TUM AI Lecture Series 2022:

Table of Contents

  1. Generation & GANs
  2. Autonomous Driving
  3. Image-based Rendering
  4. Self-Supervised Learning
  5. SLAM & Robotics
  6. Language
  7. AR/VR/MR
  8. 3D Objects
  9. Others

1. Generation & GANs

New Generative Models for Images, Landscape Videos and 3D Human Avatars(Victor Lempitsky) 2021/02.

  • StyleGAN for Landscape Videos: DeepLandscape.
    • network feature : duplicted latents - two upsampling structures (one small one large).
    • discriminator : unary (use the smaller one) & pairwise (use both). warp noise maps by homography transformations.
  • StyleGAN for 3D Human Avatars. SMPL-X

Controllable Content Generation without Direct Supervision (Niloy Mitra) 2020/12, Smart Geometry Processing Group.

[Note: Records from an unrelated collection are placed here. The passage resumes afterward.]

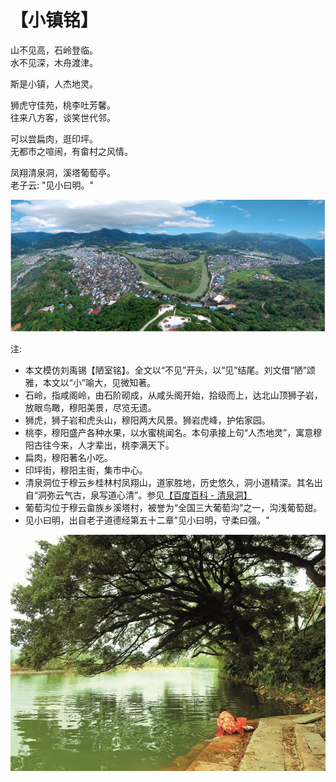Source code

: # 【小镇铭】

山不见高，石岭登临。  
水不见深，木舟渡津。

斯是小镇，人杰地灵。

狮虎守佳苑，桃李吐芳馨。  
往来八方客，谈笑世代邻。

可以尝扁肉，逛印坪。  
无都市之喧闹，有畲村之风情。

凤翔清泉洞，溪塔葡萄亭。  
老子云: "见小曰明。"  

![](004a.png)

注:

- 本文模仿刘禹锡【陋室铭】。全文以“不见”开头，以“见”结尾。刘文借“陋”颂雅，本文以“小”喻大，见微知著。
- 石岭，指咸阁岭，由石阶砌成，从咸头阁开始，拾级而上，达北山顶狮子岩，放眼鸟瞰，穆阳美景，尽览无遗。
- 狮虎，狮子岩和虎头山，穆阳两大风景。狮岩虎峰，护佑家园。
- 桃李，穆阳盛产各种水果，以水蜜桃闻名。本句承接上句“人杰地灵”，寓意穆阳古往今来，人才辈出，桃李满天下。
- 扁肉，穆阳著名小吃。
- 印坪街，穆阳主街，集市中心。
- 清泉洞位于穆云乡桂林村凤翔山，道家胜地，历史悠久，洞小道精深。其名出自“洞弥云气古，泉写道心清”。参见[【百度百科 - 清泉洞】](https://baike.baidu.com/item/%E6%B8%85%E6%B3%89%E6%B4%9E)
- 葡萄沟位于穆云畲族乡溪塔村，被誉为“全国三大葡萄沟”之一，沟浅葡萄甜。
- 见小曰明，出自老子道德经第五十二章"见小曰明，守柔曰强。"

![](004b.jpg)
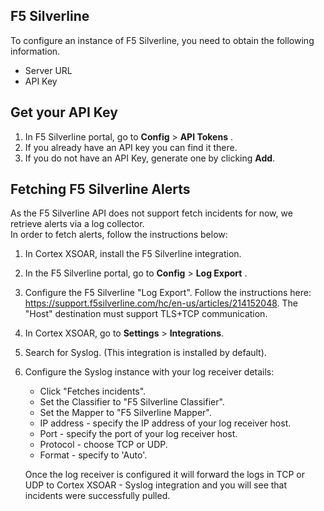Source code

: ## F5 Silverline

To configure an instance of F5 Silverline, you need to obtain the following information.

* Server URL
* API Key

## Get your API Key
1. In F5 Silverline portal, go to **Config** > **API Tokens** .
2. If you already have an API key you can find it there.
3. If you do not have an API Key, generate one by clicking **Add**.

## Fetching F5 Silverline Alerts

As the F5 Silverline API does not support fetch incidents for now, we retrieve alerts via a log collector.   
In order to fetch alerts, follow the instructions below:
1. In Cortex XSOAR, install the F5 Silverline integration.
2. In the F5 Silverline portal, go to **Config** > **Log Export** .
3. Configure the F5 Silverline "Log Export". Follow the instructions here: https://support.f5silverline.com/hc/en-us/articles/214152048. The "Host" destination must support TLS+TCP communication. 
4. In Cortex XSOAR, go to **Settings** > **Integrations**.
5. Search for Syslog. (This integration is installed by  default).
6. Configure the Syslog instance with your log receiver details:
   * Click "Fetches incidents".
   * Set the Classifier to "F5 Silverline Classifier". 
   * Set the Mapper to "F5 Silverline Mapper".
   * IP address - specify the IP address of your log receiver host.
   * Port - specify the port of your log receiver host.
   * Protocol - choose TCP or UDP.
   * Format - specify to 'Auto'.
    
   Once the log receiver is configured it will forward the logs in TCP or UDP to Cortex XSOAR - Syslog integration and you will see that incidents were successfully pulled.
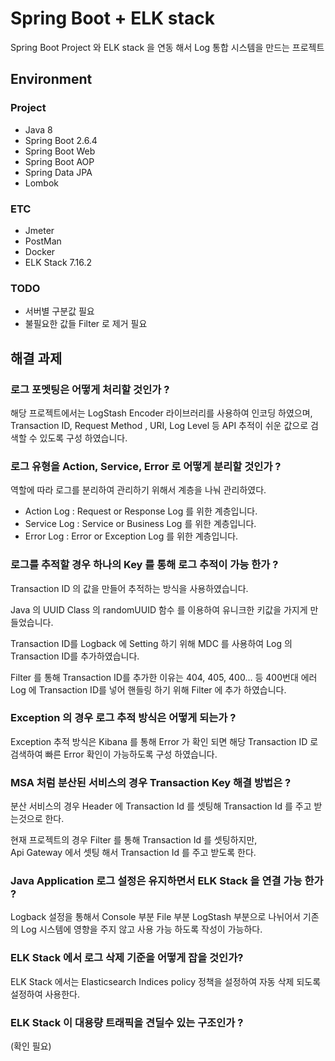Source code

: # Spring Boot + ELK stack
Spring Boot Project 와 ELK stack 을 연동 해서 Log 통합 시스템을 만드는 프로젝트

## Environment
### Project
* Java 8
* Spring Boot 2.6.4
* Spring Boot Web
* Spring Boot AOP
* Spring Data JPA
* Lombok
### ETC
* Jmeter
* PostMan
* Docker
* ELK Stack 7.16.2

### TODO
* 서버별 구분값 필요
* 불필요한 값들 Filter 로 제거 필요

## 해결 과제
### 로그 포멧팅은 어떻게 처리할 것인가 ?
해당 프로젝트에서는 LogStash Encoder 라이브러리를 사용하여 인코딩 하였으며, 
Transaction ID, Request Method , URI, Log Level 등 API 추적이 쉬운 값으로 검색할 수 있도록 구성 하였습니다. 
### 로그 유형을 Action, Service, Error 로 어떻게 분리할 것인가 ?
역할에 따라 로그를 분리하여 관리하기 위해서 계층을 나눠 관리하였다.

* Action Log : Request or Response Log 를 위한 계층입니다.
* Service Log : Service or Business Log 를 위한 계층입니다.
* Error Log : Error or Exception Log 를 위한 계층입니다.
### 로그를 추적할 경우 하나의 Key 를 통해 로그 추적이 가능 한가 ?
Transaction ID 의 값을 만들어 추적하는 방식을 사용하였습니다.

Java 의 UUID Class 의 randomUUID 함수 를 이용하여 유니크한 키값을 가지게 만들었습니다.

Transaction ID를 Logback 에 Setting 하기 위해 MDC 를 사용하여 Log 의 Transaction ID를 추가하였습니다.

Filter 를 통해 Transaction ID를 추가한 이유는 404, 405, 400... 등 400번대 에러 Log 에 Transaction ID를 넣어 핸들링 하기 위해 Filter 에 추가 하였습니다.
### Exception 의 경우 로그 추적 방식은 어떻게 되는가 ?
Exception 추적 방식은 Kibana 를 통해 Error 가 확인 되면 해당 Transaction ID 로 검색하여 빠른 Error 확인이 가능하도록 구성 하였습니다.
### MSA 처럼 분산된 서비스의 경우 Transaction Key 해결 방법은 ? 
분산 서비스의 경우 Header 에 Transaction Id 를 셋팅해 Transaction Id 를 주고 받는것으로 한다.

현재 프로젝트의 경우 Filter 를 통해 Transaction Id 를 셋팅하지만, <br>
Api Gateway 에서 셋팅 해서 Transaction Id 를 주고 받도록 한다.
### Java Application 로그 설정은 유지하면서 ELK Stack 을 연결 가능 한가 ?
Logback 설정을 통해서 Console 부분 File 부분 LogStash 부분으로 나뉘어서 기존의 Log 시스템에 영향을 주지 않고 사용 가능 하도록 작성이 가능하다.

### ELK Stack 에서 로그 삭제 기준을 어떻게 잡을 것인가?
ELK Stack 에서는 Elasticsearch Indices policy 정책을 설정하여 자동 삭제 되도록 설정하여 사용한다.
### ELK Stack 이 대용량 트래픽을 견딜수 있는 구조인가 ?
(확인 필요)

Adobe.

2. Autonomous Driving

Here for my paper read.

A Future With Self-Driving Vehicles (Raquel Urtasun) 2021/02.

Autonomy:

  • we want a system : Trainable end-to-end & Interpretable for Validation.
    • End-to-end Approaches. Direct, but not interpretable.
    • Autonomy Stack.
      • HD Maps /Sensors -> Perception -> Prediction -> Planning -> Control.
      • Interpretable, very bad productivity.
  • Joint Perception + Prediction :
  • Joint Perception + Prediction + Planning : Uber ATG Vision: Interpretable Neural Motion Planer
    1. Neural Motion Planer 2019, add a branch from the network as planner -> time & egocar position.
    2. DSDNet 2020. (1) multi-modal socially-consistent uncertainty; (2) explicitly condition on prediction; (3) use prior (human) knowledge.
    3. P3: Safe Motion Planning Through Interpretable Semantic Representations. Recurrent semantic occupancy map -> to avoid occupied regions.

Simulation: Structured Testing, Real World Replay, Sensor Simulation.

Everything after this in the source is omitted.